* Your goal: Every line of the records below from the line with "For this project" up to and including the line with "## Task 1: Make a form" must be reproduced exactly, and no line outside that range.

* Working data:
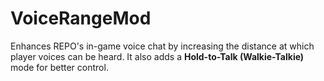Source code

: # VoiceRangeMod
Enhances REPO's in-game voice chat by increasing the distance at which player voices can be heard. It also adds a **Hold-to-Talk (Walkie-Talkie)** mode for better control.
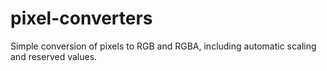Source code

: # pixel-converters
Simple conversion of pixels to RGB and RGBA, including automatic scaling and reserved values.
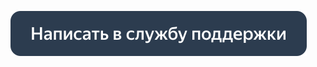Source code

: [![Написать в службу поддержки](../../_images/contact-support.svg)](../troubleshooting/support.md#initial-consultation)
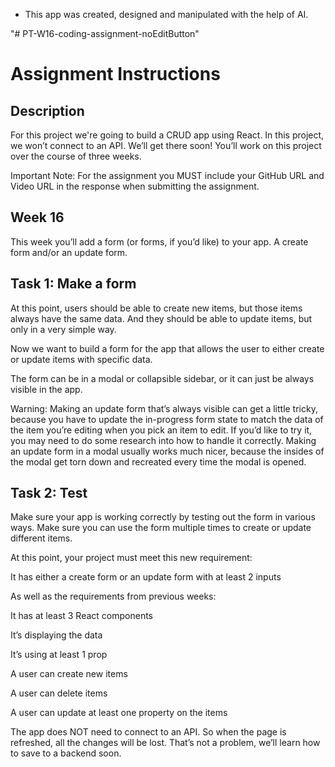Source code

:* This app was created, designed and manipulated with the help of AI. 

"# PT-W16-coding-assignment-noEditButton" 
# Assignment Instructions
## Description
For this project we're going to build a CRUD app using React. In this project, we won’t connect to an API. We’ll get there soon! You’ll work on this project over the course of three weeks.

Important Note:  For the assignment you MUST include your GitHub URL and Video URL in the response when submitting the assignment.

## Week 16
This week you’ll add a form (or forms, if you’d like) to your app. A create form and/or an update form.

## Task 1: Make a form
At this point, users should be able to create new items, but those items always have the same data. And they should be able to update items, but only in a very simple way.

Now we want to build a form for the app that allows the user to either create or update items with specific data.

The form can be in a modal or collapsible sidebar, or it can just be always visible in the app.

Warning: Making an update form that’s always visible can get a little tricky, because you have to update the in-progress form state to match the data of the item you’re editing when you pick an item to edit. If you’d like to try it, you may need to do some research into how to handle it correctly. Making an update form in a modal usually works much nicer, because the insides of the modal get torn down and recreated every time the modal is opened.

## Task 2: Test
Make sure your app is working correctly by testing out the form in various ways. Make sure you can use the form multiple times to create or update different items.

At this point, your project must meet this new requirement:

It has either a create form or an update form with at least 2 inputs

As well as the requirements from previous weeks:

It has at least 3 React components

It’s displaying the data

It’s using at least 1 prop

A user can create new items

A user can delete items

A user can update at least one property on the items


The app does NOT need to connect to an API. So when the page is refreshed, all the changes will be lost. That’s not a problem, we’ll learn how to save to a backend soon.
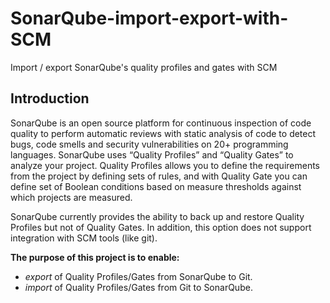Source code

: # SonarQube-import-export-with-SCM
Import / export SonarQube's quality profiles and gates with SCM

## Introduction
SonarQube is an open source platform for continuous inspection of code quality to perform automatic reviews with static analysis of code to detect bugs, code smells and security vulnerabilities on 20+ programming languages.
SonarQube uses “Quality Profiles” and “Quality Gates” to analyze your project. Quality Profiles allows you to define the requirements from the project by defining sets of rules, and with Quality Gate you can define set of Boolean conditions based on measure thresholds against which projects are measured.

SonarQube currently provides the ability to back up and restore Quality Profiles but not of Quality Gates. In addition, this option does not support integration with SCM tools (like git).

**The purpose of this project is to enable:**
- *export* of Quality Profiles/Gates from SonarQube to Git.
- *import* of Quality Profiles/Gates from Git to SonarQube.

* Solution to the exercise:
For this project we're going to build a CRUD app using React. In this project, we won’t connect to an API. We’ll get there soon! You’ll work on this project over the course of three weeks.

Important Note:  For the assignment you MUST include your GitHub URL and Video URL in the response when submitting the assignment.

## Week 16
This week you’ll add a form (or forms, if you’d like) to your app. A create form and/or an update form.

## Task 1: Make a form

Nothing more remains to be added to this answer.